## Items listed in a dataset
# # #

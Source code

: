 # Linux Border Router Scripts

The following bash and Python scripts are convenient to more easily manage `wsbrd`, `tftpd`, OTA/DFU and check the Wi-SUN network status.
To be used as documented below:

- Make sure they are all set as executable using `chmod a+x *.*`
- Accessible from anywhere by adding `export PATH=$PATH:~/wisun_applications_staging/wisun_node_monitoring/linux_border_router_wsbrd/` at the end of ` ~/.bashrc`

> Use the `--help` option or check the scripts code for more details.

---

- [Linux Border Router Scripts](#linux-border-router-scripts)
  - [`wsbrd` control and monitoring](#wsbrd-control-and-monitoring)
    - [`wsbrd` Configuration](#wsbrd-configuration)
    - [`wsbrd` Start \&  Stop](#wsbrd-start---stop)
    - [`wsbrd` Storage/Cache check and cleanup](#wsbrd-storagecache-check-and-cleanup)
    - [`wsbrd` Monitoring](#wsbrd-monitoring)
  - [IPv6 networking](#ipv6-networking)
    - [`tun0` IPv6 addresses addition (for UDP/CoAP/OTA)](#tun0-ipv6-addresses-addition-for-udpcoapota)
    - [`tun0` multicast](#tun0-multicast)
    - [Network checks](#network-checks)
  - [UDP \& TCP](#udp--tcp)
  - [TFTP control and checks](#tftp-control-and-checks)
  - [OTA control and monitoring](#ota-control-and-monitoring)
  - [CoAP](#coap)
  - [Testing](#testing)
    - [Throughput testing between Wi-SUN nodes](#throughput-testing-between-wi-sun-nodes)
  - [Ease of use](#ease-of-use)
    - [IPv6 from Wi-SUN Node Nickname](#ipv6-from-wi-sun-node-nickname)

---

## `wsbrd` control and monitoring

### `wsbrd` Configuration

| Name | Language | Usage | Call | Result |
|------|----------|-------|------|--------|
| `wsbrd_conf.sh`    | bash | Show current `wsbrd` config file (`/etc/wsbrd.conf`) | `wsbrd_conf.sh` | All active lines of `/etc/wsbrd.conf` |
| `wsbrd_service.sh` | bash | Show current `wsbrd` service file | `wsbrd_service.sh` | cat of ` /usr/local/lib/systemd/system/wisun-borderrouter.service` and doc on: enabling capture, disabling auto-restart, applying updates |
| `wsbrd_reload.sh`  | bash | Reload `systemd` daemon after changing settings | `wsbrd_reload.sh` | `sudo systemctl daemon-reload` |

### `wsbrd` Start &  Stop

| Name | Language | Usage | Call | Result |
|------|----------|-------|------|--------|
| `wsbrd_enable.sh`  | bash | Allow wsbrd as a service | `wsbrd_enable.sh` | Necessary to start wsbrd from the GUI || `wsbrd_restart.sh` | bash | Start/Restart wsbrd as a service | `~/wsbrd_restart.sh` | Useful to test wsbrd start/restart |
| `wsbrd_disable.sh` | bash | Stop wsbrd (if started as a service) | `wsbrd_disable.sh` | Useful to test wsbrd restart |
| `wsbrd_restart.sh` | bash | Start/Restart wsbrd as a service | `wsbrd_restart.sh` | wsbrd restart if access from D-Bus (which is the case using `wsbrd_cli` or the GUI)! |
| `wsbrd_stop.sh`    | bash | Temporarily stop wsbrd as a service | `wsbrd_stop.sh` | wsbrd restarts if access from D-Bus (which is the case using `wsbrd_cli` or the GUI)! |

# # #

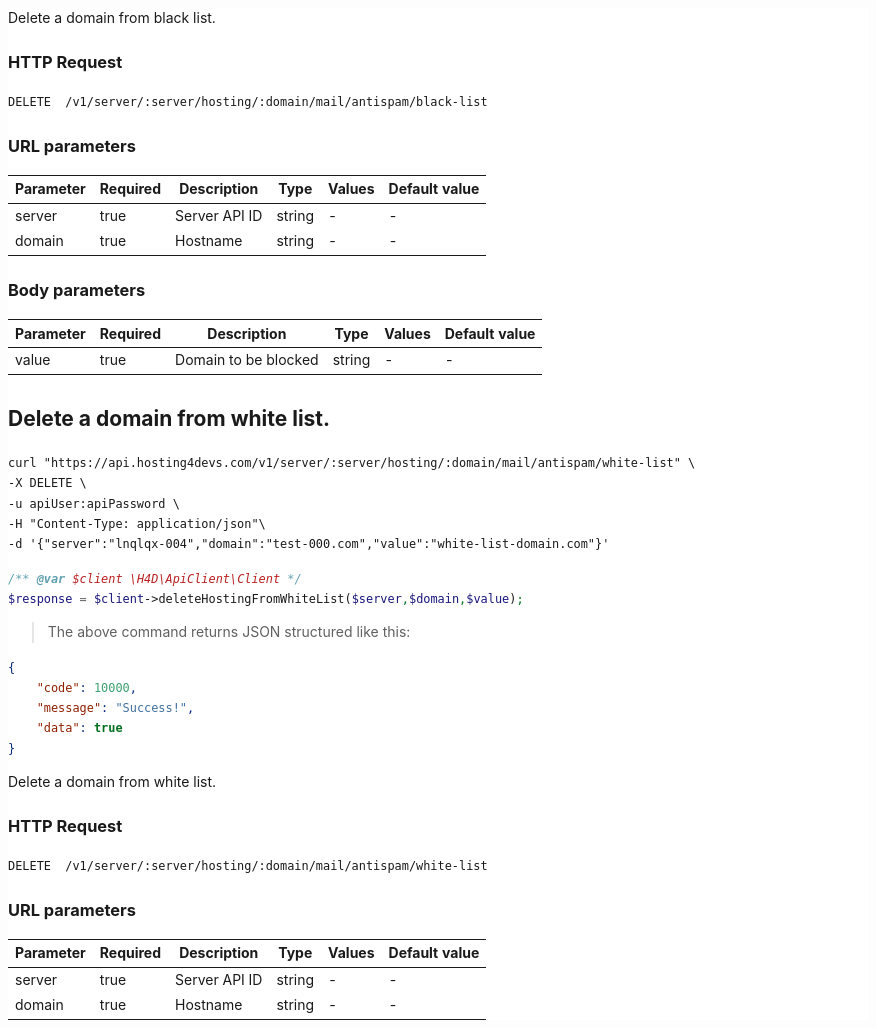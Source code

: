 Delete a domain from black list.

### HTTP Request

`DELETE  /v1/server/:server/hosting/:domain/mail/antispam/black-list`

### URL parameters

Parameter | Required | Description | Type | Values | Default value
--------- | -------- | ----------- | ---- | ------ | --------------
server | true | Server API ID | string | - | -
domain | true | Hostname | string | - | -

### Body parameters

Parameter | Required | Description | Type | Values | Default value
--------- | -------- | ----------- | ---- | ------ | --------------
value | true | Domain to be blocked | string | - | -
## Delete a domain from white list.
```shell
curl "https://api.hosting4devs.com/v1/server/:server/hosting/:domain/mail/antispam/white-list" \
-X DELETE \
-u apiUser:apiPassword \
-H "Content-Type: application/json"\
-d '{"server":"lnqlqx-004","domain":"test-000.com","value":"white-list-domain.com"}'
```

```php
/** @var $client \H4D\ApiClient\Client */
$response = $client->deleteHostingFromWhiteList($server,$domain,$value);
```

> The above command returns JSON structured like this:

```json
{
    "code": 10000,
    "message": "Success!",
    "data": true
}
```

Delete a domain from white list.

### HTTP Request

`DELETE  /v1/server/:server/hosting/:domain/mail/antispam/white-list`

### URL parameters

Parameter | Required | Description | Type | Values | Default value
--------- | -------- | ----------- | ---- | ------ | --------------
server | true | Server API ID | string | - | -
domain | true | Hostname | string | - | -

# # #

## Exercise goal
The result is a copy of every line above where the word "using" shows up.

## Solution to this exercise
- Make sure they are all set as executable using `chmod a+x *.*`
| `wsbrd_restart.sh` | bash | Start/Restart wsbrd as a service | `wsbrd_restart.sh` | wsbrd restart if access from D-Bus (which is the case using `wsbrd_cli` or the GUI)! |
| `wsbrd_stop.sh`    | bash | Temporarily stop wsbrd as a service | `wsbrd_stop.sh` | wsbrd restarts if access from D-Bus (which is the case using `wsbrd_cli` or the GUI)! |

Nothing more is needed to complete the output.